(Document images with source code)
════════════════

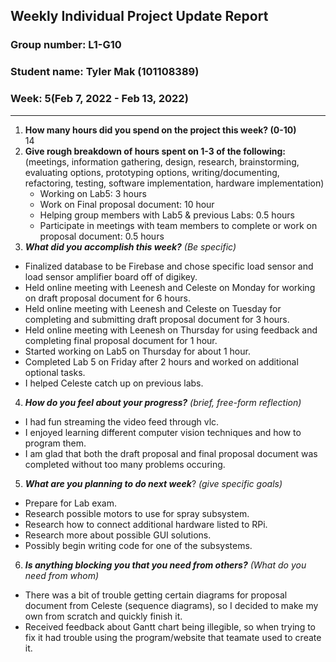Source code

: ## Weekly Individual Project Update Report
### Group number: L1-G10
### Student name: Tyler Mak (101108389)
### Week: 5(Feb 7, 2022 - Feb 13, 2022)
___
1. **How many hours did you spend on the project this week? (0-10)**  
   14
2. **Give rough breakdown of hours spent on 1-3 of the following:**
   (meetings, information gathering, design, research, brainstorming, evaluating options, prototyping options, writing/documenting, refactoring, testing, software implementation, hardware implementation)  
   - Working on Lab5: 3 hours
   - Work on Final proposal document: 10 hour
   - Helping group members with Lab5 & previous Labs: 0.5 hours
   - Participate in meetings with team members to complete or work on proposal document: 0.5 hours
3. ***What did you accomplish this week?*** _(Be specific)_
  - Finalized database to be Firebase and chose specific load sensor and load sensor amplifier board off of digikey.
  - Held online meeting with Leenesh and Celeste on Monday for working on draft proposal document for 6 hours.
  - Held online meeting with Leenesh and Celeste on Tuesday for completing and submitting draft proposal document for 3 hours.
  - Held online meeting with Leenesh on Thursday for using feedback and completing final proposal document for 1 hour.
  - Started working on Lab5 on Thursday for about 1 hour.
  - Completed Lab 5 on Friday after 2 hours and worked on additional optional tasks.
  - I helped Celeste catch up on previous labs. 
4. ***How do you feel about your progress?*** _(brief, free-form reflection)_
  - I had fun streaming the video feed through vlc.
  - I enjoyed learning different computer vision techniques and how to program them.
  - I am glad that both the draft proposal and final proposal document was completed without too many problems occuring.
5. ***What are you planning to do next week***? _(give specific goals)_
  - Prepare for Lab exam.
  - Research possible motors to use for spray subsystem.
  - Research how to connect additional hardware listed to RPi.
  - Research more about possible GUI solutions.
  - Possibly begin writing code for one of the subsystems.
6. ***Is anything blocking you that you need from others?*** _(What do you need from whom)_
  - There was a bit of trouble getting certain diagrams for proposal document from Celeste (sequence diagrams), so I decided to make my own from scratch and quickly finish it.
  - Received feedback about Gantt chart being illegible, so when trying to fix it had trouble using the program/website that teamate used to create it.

════════════════

TASK BRIEF:
Write out exactly the opening lines of the data, stopping after the line that holds "- Held online meeting with Leenesh and Celeste on Tuesday". Exclude pictures.

OUTPUT FOR THIS EXERCISE:
Source code

: ## Weekly Individual Project Update Report
### Group number: L1-G10
### Student name: Tyler Mak (101108389)
### Week: 5(Feb 7, 2022 - Feb 13, 2022)
___
1. **How many hours did you spend on the project this week? (0-10)**  
   14
2. **Give rough breakdown of hours spent on 1-3 of the following:**
   (meetings, information gathering, design, research, brainstorming, evaluating options, prototyping options, writing/documenting, refactoring, testing, software implementation, hardware implementation)  
   - Working on Lab5: 3 hours
   - Work on Final proposal document: 10 hour
   - Helping group members with Lab5 & previous Labs: 0.5 hours
   - Participate in meetings with team members to complete or work on proposal document: 0.5 hours
3. ***What did you accomplish this week?*** _(Be specific)_
  - Finalized database to be Firebase and chose specific load sensor and load sensor amplifier board off of digikey.
  - Held online meeting with Leenesh and Celeste on Monday for working on draft proposal document for 6 hours.
  - Held online meeting with Leenesh and Celeste on Tuesday for completing and submitting draft proposal document for 3 hours.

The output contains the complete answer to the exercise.